→ **Action item**
Count the lines of the records below that hold the word "MongoDB", and give only the number.

::::::

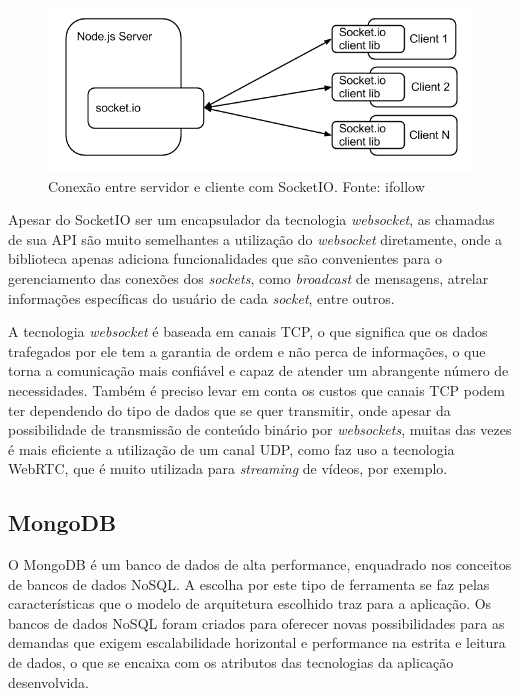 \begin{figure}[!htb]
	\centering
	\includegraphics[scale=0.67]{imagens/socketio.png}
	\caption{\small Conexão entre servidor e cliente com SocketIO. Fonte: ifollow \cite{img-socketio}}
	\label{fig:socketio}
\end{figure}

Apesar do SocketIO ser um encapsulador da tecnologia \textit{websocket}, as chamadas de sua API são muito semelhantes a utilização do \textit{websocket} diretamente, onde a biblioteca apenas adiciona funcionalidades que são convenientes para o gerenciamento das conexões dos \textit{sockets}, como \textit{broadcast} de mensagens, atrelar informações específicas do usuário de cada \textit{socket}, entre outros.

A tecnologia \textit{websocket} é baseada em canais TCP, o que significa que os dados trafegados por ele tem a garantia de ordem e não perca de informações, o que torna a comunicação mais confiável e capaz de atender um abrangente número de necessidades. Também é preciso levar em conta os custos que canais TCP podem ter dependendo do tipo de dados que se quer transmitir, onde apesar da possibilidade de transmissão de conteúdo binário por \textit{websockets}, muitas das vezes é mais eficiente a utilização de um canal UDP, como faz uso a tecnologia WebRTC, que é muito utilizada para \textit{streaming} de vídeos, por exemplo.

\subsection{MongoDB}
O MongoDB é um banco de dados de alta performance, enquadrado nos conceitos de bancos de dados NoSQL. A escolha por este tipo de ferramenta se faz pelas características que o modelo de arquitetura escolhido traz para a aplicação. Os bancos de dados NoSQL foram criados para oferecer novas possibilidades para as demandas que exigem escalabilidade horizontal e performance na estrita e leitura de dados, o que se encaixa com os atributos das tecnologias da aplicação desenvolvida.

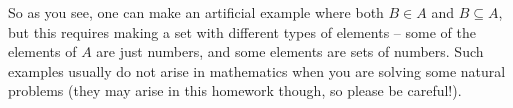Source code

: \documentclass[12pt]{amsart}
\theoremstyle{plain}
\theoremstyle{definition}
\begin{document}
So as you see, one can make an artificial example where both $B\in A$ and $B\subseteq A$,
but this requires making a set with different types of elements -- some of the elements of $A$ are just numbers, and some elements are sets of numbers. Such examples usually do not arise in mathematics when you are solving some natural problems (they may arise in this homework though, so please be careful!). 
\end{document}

::::::

→ **Problem solution**
2